-------- EXTRACTED INFORMATION
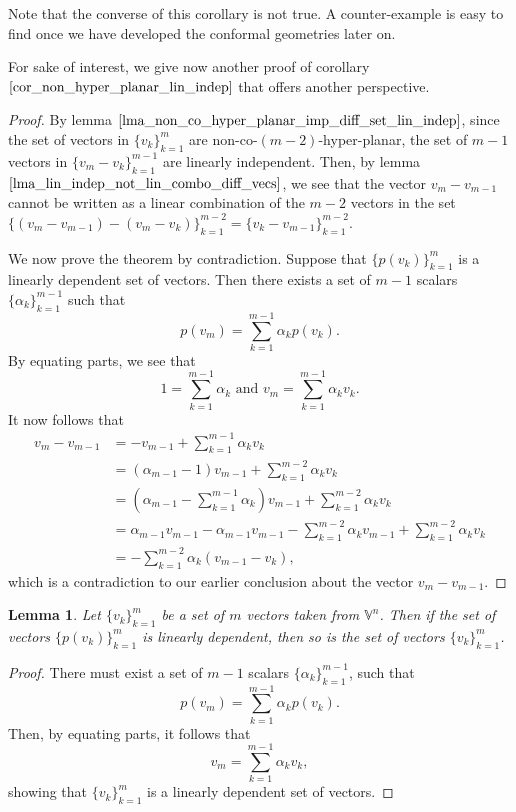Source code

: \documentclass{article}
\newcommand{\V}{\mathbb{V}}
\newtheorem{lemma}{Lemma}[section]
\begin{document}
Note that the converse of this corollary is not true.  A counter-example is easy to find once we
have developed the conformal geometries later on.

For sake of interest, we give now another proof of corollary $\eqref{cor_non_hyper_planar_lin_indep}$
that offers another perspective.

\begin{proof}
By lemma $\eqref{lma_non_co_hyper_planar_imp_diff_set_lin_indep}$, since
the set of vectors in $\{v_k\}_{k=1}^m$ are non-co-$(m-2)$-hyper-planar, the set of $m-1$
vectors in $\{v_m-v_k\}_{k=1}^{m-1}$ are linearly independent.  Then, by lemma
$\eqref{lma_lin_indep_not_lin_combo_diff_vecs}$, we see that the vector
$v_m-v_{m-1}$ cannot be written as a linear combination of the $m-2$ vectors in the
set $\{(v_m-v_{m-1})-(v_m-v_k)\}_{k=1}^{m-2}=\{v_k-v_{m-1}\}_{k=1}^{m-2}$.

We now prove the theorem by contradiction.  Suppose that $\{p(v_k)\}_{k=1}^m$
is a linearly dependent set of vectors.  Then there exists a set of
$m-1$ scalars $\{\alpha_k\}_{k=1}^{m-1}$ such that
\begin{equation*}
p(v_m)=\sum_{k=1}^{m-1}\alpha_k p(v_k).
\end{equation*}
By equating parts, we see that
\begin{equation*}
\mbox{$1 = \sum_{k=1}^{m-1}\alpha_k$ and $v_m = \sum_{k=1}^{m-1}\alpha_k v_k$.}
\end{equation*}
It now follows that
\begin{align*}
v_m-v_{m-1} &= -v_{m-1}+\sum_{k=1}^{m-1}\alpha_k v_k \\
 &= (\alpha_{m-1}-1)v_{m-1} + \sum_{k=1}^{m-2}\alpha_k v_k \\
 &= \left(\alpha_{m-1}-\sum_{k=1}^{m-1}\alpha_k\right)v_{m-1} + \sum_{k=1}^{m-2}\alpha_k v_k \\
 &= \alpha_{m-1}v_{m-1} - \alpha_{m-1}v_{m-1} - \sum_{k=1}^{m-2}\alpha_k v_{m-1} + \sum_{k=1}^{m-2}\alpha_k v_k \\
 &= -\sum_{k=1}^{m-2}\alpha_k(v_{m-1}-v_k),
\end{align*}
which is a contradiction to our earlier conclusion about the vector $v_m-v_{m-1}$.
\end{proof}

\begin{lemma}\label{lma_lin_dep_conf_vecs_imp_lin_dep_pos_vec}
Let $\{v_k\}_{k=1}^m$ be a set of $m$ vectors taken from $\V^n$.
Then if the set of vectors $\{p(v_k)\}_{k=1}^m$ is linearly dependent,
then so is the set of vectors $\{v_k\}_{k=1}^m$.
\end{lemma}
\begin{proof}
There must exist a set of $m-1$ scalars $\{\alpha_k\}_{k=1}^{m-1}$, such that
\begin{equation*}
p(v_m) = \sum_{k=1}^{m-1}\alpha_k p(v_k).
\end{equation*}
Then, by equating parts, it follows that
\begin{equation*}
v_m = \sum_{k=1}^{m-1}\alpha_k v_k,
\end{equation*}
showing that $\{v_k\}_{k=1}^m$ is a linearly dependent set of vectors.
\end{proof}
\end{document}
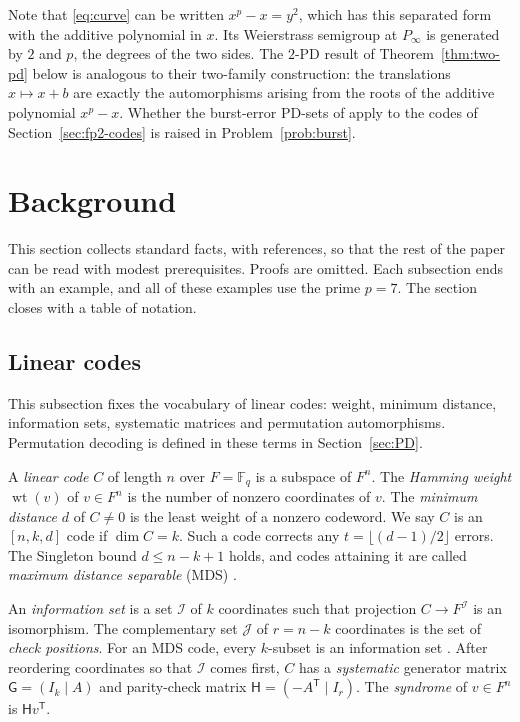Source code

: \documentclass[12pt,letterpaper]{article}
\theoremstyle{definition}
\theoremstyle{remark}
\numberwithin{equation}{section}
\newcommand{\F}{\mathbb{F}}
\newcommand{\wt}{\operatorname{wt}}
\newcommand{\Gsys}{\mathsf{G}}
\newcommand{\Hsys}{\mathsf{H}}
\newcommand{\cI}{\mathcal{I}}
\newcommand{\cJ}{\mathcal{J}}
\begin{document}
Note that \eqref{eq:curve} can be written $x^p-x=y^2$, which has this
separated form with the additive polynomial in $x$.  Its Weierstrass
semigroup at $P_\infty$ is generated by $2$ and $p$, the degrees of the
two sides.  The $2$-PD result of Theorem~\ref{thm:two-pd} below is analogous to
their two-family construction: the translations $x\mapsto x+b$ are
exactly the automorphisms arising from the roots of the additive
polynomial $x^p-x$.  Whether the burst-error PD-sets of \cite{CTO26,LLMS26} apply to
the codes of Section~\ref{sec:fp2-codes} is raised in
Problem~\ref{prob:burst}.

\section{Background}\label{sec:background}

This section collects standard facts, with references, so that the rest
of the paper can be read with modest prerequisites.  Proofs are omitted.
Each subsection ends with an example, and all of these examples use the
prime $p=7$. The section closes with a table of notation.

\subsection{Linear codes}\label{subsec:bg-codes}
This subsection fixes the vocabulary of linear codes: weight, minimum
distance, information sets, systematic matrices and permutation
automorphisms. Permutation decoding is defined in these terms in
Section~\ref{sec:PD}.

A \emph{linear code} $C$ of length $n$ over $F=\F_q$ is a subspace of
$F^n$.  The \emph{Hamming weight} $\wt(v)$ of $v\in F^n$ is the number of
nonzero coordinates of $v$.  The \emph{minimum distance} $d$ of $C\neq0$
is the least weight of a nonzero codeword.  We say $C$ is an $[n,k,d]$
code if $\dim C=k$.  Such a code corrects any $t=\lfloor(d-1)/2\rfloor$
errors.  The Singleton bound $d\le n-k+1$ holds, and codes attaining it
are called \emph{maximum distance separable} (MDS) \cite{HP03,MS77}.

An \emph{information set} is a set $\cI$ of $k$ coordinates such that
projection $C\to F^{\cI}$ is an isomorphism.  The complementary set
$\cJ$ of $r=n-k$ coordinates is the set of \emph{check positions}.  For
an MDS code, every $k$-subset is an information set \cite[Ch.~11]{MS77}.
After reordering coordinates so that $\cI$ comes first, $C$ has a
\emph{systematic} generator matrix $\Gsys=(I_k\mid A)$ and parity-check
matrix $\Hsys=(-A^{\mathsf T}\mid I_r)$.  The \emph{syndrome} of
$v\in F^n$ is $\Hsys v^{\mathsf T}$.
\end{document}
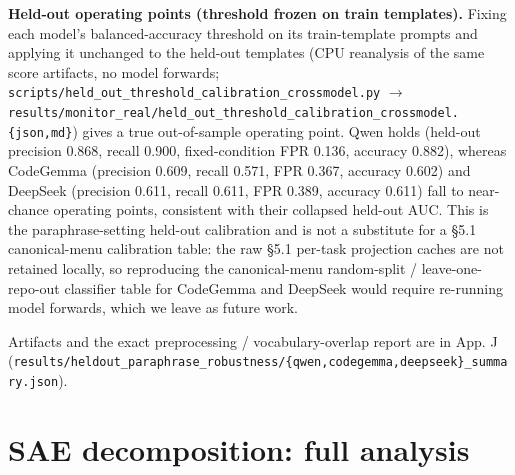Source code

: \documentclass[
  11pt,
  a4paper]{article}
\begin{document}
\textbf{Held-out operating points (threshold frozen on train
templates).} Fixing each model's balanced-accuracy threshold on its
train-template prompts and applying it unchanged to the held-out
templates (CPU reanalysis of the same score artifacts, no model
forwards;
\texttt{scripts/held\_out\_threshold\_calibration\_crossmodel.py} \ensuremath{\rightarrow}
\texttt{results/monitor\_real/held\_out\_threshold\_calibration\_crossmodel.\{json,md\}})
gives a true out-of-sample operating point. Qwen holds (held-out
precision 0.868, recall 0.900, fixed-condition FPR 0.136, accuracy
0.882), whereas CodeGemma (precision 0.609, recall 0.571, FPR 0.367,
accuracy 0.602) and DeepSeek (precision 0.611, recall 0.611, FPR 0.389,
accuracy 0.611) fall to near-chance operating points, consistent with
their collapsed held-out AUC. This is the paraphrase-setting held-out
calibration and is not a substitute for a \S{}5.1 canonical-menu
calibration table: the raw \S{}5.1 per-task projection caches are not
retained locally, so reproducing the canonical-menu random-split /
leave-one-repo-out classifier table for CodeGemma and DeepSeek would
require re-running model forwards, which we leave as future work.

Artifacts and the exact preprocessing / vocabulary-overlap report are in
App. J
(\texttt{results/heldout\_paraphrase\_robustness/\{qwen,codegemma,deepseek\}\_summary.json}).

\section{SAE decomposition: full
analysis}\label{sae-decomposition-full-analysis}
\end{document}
----------------
-------- EXTRACTED INFORMATION
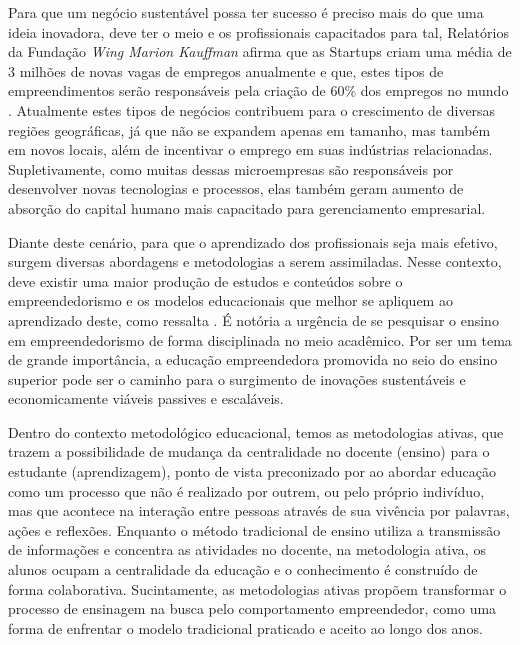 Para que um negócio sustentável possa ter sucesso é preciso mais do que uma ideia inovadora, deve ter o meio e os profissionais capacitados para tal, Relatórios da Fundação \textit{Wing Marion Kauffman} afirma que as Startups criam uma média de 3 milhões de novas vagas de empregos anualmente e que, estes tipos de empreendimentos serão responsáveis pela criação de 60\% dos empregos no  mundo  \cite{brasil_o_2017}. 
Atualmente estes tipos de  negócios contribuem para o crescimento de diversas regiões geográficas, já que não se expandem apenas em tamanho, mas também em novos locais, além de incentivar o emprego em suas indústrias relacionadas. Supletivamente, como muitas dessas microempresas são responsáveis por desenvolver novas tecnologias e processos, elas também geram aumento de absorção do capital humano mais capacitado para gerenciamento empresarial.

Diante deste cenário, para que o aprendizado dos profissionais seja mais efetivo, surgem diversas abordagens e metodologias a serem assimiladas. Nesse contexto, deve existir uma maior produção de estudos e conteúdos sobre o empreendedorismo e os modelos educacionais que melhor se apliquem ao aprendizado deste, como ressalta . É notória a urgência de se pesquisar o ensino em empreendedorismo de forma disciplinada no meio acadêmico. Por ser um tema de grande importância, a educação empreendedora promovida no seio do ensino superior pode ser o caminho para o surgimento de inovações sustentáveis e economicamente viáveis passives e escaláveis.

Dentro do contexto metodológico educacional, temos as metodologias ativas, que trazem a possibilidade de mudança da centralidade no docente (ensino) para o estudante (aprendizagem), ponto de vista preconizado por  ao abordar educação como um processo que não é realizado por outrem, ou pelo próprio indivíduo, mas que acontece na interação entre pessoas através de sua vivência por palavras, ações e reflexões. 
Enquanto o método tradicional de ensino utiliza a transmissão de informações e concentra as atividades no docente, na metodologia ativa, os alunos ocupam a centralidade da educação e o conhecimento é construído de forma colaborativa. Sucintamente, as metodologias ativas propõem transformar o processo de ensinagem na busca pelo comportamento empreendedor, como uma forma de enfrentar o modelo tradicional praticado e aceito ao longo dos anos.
----------------
- THE PROBLEM
Go through the preceding material and copy each line that has the word "documentclass".

- RESULT FOR THIS EXERCISE
: \documentclass{article}
: \documentclass[12pt,letterpaper]{article}
: \documentclass[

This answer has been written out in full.